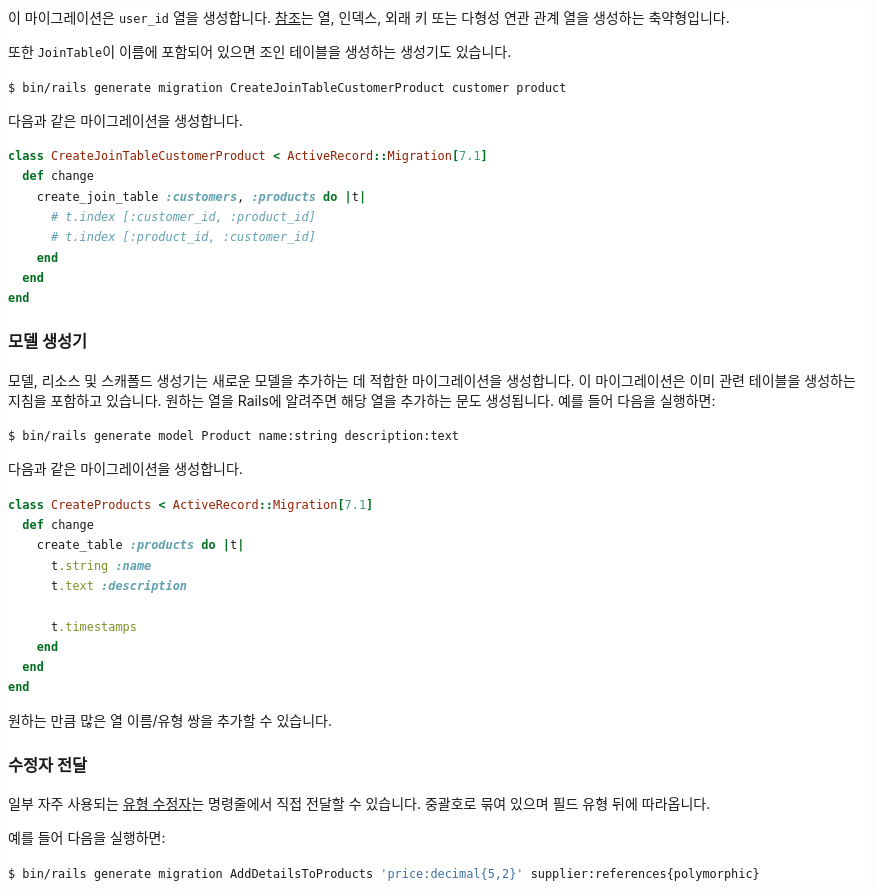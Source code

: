 이 마이그레이션은 `user_id` 열을 생성합니다. [참조](#references)는
열, 인덱스, 외래 키 또는 다형성 연관 관계 열을 생성하는 축약형입니다.

또한 `JoinTable`이 이름에 포함되어 있으면 조인 테이블을 생성하는 생성기도 있습니다.

```bash
$ bin/rails generate migration CreateJoinTableCustomerProduct customer product
```

다음과 같은 마이그레이션을 생성합니다.

```ruby
class CreateJoinTableCustomerProduct < ActiveRecord::Migration[7.1]
  def change
    create_join_table :customers, :products do |t|
      # t.index [:customer_id, :product_id]
      # t.index [:product_id, :customer_id]
    end
  end
end
```


### 모델 생성기

모델, 리소스 및 스캐폴드 생성기는 새로운 모델을 추가하는 데 적합한 마이그레이션을 생성합니다.
이 마이그레이션은 이미 관련 테이블을 생성하는 지침을 포함하고 있습니다. 원하는 열을 Rails에 알려주면
해당 열을 추가하는 문도 생성됩니다. 예를 들어 다음을 실행하면:

```bash
$ bin/rails generate model Product name:string description:text
```

다음과 같은 마이그레이션을 생성합니다.

```ruby
class CreateProducts < ActiveRecord::Migration[7.1]
  def change
    create_table :products do |t|
      t.string :name
      t.text :description

      t.timestamps
    end
  end
end
```

원하는 만큼 많은 열 이름/유형 쌍을 추가할 수 있습니다.

### 수정자 전달

일부 자주 사용되는 [유형 수정자](#column-modifiers)는 명령줄에서 직접 전달할 수 있습니다. 중괄호로 묶여 있으며 필드 유형 뒤에 따라옵니다.

예를 들어 다음을 실행하면:

```bash
$ bin/rails generate migration AddDetailsToProducts 'price:decimal{5,2}' supplier:references{polymorphic}
```


[Active Record Associations]: association_basics.html
[polymorphic associations]: association_basics.html#polymorphic-associations
[스키마 덤프 및 관련 정보]: #스키마-덤프-및-관련-정보
[이전 마이그레이션 되돌리기]: #이전-마이그레이션-되돌리기
[이전 마이그레이션]: #이전-마이그레이션
[외래 키 제약 조건]: #foreign-keys
 [Engines]: engines.html
[`add_column`]: https://api.rubyonrails.org/classes/ActiveRecord/ConnectionAdapters/SchemaStatements.html#method-i-add_column
[`add_index`]: https://api.rubyonrails.org/classes/ActiveRecord/ConnectionAdapters/SchemaStatements.html#method-i-add_index
[`add_reference`]: https://api.rubyonrails.org/classes/ActiveRecord/ConnectionAdapters/SchemaStatements.html#method-i-add_reference
[`remove_column`]: https://api.rubyonrails.org/classes/ActiveRecord/ConnectionAdapters/SchemaStatements.html#method-i-remove_column
[`create_table`]: https://api.rubyonrails.org/classes/ActiveRecord/ConnectionAdapters/SchemaStatements.html#method-i-create_table
[`create_join_table`]: https://api.rubyonrails.org/classes/ActiveRecord/ConnectionAdapters/SchemaStatements.html#method-i-create_join_table
[`change_table`]: https://api.rubyonrails.org/classes/ActiveRecord/ConnectionAdapters/SchemaStatements.html#method-i-change_table
[`change_column`]: https://api.rubyonrails.org/classes/ActiveRecord/ConnectionAdapters/SchemaStatements.html#method-i-change_column
[`change_column_default`]: https://api.rubyonrails.org/classes/ActiveRecord/ConnectionAdapters/SchemaStatements.html#method-i-change_column_default
[`change_column_null`]: https://api.rubyonrails.org/classes/ActiveRecord/ConnectionAdapters/SchemaStatements.html#method-i-change_column_null
[`execute`]: https://api.rubyonrails.org/classes/ActiveRecord/ConnectionAdapters/DatabaseStatements.html#method-i-execute
[`ActiveRecord::ConnectionAdapters::SchemaStatements`]: https://api.rubyonrails.org/classes/ActiveRecord/ConnectionAdapters/SchemaStatements.html
[`ActiveRecord::ConnectionAdapters::TableDefinition`]: https://api.rubyonrails.org/classes/ActiveRecord/ConnectionAdapters/TableDefinition.html
[`ActiveRecord::ConnectionAdapters::Table`]: https://api.rubyonrails.org/classes/ActiveRecord/ConnectionAdapters/Table.html
[`add_check_constraint`]: https://api.rubyonrails.org/classes/ActiveRecord/ConnectionAdapters/SchemaStatements.html#method-i-add_check_constraint
[`add_foreign_key`]: https://api.rubyonrails.org/classes/ActiveRecord/ConnectionAdapters/SchemaStatements.html#method-i-add_foreign_key
[`add_timestamps`]: https://api.rubyonrails.org/classes/ActiveRecord/ConnectionAdapters/SchemaStatements.html#method-i-add_timestamps
[`change_column_comment`]: https://api.rubyonrails.org/classes/ActiveRecord/ConnectionAdapters/SchemaStatements.html#method-i-change_column_comment
[`change_table_comment`]: https://api.rubyonrails.org/classes/ActiveRecord/ConnectionAdapters/SchemaStatements.html#method-i-change_table_comment
[`drop_join_table`]: https://api.rubyonrails.org/classes/ActiveRecord/ConnectionAdapters/SchemaStatements.html#method-i-drop_join_table
[`drop_table`]: https://api.rubyonrails.org/classes/ActiveRecord/ConnectionAdapters/SchemaStatements.html#method-i-drop_table
[`remove_check_constraint`]: https://api.rubyonrails.org/classes/ActiveRecord/ConnectionAdapters/SchemaStatements.html#method-i-remove_check_constraint
[`remove_foreign_key`]: https://api.rubyonrails.org/classes/ActiveRecord/ConnectionAdapters/SchemaStatements.html#method-i-remove_foreign_key
[`remove_index`]: https://api.rubyonrails.org/classes/ActiveRecord/ConnectionAdapters/SchemaStatements.html#method-i-remove_index
[`remove_reference`]: https://api.rubyonrails.org/classes/ActiveRecord/ConnectionAdapters/SchemaStatements.html#method-i-remove_reference
[`remove_timestamps`]: https://api.rubyonrails.org/classes/ActiveRecord/ConnectionAdapters/SchemaStatements.html#method-i-remove_timestamps
[`rename_column`]: https://api.rubyonrails.org/classes/ActiveRecord/ConnectionAdapters/SchemaStatements.html#method-i-rename_column
[`remove_columns`]: https://api.rubyonrails.org/classes/ActiveRecord/ConnectionAdapters/SchemaStatements.html#method-i-remove_columns
[`rename_index`]: https://api.rubyonrails.org/classes/ActiveRecord/ConnectionAdapters/SchemaStatements.html#method-i-rename_index
[`rename_table`]: https://api.rubyonrails.org/classes/ActiveRecord/ConnectionAdapters/SchemaStatements.html#method-i-rename_table
[`reversible`]: https://api.rubyonrails.org/classes/ActiveRecord/Migration.html#method-i-reversible
[`revert`]: https://api.rubyonrails.org/classes/ActiveRecord/Migration.html#method-i-revert
[`say`]: https://api.rubyonrails.org/classes/ActiveRecord/Migration.html#method-i-say
[`say_with_time`]: https://api.rubyonrails.org/classes/ActiveRecord/Migration.html#method-i-say_with_time
[`suppress_messages`]: https://api.rubyonrails.org/classes/ActiveRecord/Migration.html#method-i-suppress_messages
[`config.active_record.schema_format`]: configuring.html#config-active-record-schema-format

____________________

> _WHAT TO PRODUCE_: Copy out nothing but the lines from the beginning of the records through the one that contains "[이전 마이그레이션 되돌리기]: #이전-마이그레이션-되돌리기". Skip the pictures.

> _RESPONSE TO THIS TASK_:
Source code

: 이 마이그레이션은 `user_id` 열을 생성합니다. [참조](#references)는
열, 인덱스, 외래 키 또는 다형성 연관 관계 열을 생성하는 축약형입니다.

또한 `JoinTable`이 이름에 포함되어 있으면 조인 테이블을 생성하는 생성기도 있습니다.

```bash
$ bin/rails generate migration CreateJoinTableCustomerProduct customer product
```

다음과 같은 마이그레이션을 생성합니다.

```ruby
class CreateJoinTableCustomerProduct < ActiveRecord::Migration[7.1]
  def change
    create_join_table :customers, :products do |t|
      # t.index [:customer_id, :product_id]
      # t.index [:product_id, :customer_id]
    end
  end
end
```


### 모델 생성기

모델, 리소스 및 스캐폴드 생성기는 새로운 모델을 추가하는 데 적합한 마이그레이션을 생성합니다.
이 마이그레이션은 이미 관련 테이블을 생성하는 지침을 포함하고 있습니다. 원하는 열을 Rails에 알려주면
해당 열을 추가하는 문도 생성됩니다. 예를 들어 다음을 실행하면:

```bash
$ bin/rails generate model Product name:string description:text
```

다음과 같은 마이그레이션을 생성합니다.

```ruby
class CreateProducts < ActiveRecord::Migration[7.1]
  def change
    create_table :products do |t|
      t.string :name
      t.text :description

      t.timestamps
    end
  end
end
```

원하는 만큼 많은 열 이름/유형 쌍을 추가할 수 있습니다.

### 수정자 전달

일부 자주 사용되는 [유형 수정자](#column-modifiers)는 명령줄에서 직접 전달할 수 있습니다. 중괄호로 묶여 있으며 필드 유형 뒤에 따라옵니다.

예를 들어 다음을 실행하면:

```bash
$ bin/rails generate migration AddDetailsToProducts 'price:decimal{5,2}' supplier:references{polymorphic}
```


[Active Record Associations]: association_basics.html
[polymorphic associations]: association_basics.html#polymorphic-associations
[스키마 덤프 및 관련 정보]: #스키마-덤프-및-관련-정보
[이전 마이그레이션 되돌리기]: #이전-마이그레이션-되돌리기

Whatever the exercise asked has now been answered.